Re: [WIP PATCH] Manual rename correction

Jeff King <peff@xxxxxxxx> · Tue, 31 Jul 2012 15:23:42 -0400

On Tue, Jul 31, 2012 at 09:32:49AM -0700, Junio C Hamano wrote:

> Nguyen Thai Ngoc Duy <pclouds@xxxxxxxxx> writes:
> 
> > The above output is done with "git diff --manual-rename=foo A B"
> > and "foo" contains (probably not in the best format though)
> >
> > -- 8< --
> > attr.c dir.c
> > dir.c attr.c
> > -- 8< --
> > ...
> > Comments?
> 
> It is a good direction to go in, I would think, to give users a way
> to explicitly tell that "in comparison between these two trees, I
> know path B in the postimage corresponds to path A in the preimage".

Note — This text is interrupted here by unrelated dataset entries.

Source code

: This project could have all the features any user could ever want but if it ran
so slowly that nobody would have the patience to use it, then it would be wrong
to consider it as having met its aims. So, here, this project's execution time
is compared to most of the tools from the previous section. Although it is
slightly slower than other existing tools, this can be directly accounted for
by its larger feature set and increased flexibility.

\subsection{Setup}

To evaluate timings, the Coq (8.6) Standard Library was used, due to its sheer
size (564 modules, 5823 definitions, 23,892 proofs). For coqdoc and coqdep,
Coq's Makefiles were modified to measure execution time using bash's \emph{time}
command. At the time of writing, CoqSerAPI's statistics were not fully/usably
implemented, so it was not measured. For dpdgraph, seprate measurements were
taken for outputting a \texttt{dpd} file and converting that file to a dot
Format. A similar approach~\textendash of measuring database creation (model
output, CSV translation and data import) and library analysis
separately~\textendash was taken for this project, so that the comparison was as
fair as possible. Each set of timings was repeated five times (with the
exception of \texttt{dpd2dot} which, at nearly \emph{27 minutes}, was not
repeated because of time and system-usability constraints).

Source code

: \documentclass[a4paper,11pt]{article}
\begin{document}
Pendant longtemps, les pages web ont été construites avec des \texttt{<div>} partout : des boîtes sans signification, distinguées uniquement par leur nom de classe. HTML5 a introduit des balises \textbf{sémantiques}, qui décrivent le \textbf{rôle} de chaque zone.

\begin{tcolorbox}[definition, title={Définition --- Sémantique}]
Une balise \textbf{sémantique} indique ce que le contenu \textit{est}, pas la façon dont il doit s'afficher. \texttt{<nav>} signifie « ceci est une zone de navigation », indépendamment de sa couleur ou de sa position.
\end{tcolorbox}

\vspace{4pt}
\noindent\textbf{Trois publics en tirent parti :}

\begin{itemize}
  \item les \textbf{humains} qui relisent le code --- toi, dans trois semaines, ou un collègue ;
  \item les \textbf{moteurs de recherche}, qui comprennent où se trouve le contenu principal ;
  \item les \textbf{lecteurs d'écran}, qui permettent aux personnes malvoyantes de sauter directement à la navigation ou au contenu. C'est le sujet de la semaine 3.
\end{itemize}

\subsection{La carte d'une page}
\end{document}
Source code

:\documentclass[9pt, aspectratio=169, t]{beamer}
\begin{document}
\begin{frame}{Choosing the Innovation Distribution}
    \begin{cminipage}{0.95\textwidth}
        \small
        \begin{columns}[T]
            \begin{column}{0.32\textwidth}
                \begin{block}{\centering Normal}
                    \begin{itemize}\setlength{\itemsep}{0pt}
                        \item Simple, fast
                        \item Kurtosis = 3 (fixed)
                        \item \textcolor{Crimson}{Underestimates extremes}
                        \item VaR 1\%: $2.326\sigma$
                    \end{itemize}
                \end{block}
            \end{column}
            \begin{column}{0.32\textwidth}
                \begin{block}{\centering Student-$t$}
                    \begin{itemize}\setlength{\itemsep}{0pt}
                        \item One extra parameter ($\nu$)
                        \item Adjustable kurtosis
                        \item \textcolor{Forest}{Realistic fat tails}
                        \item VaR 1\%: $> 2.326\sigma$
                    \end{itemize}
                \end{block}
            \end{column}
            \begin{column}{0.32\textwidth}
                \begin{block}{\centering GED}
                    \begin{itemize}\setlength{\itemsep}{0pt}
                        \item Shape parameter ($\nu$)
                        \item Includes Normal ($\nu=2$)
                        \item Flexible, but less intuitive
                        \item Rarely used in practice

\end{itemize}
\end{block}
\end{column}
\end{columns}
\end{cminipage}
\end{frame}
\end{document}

I do not think that is the right direction. Let's imagine that I have a
commit "A" and I annotate it (via notes or whatever) to say "between
A^^{tree} and A^{tree}, foo.c became bar.c". That will help me when
doing "git show" or "git log". But it will not help me when I later try
to merge "A" (or its descendent). In that case, I will compute the diff
between "A" and the merge-base (or worse, some descendent of "A" and the
merge-base), and I will miss this hint entirely.

A much better hint is to annotate pairs of sha1s, to say "do not bother
doing inexact rename correlation on this pair; I promise that they have
value N". Then it will find that pair no matter which trees or commits
are being diffed, and it will do so relatively inexpensively[1].

That is not fool-proof, of course. You might have a manual rename from
sha1 X to sha1 Y, and then a slight modification to Y to make Z. So you
would want some kind of transitivity to notice that X and Z correlate.
I think you could model it as a graph problem; sha1s are nodes, and each
"this is a rename" pair of annotated sha1s has an edge between them.
They are the "same file" if there is a path.

Of course that gives you bizarre and counter-intuitive results, because
X and Z might not actually be that similar. And that is why we have
rename detection in the first place. The idea of file identity (which
this fundamentally is) leads to these sorts of weird results.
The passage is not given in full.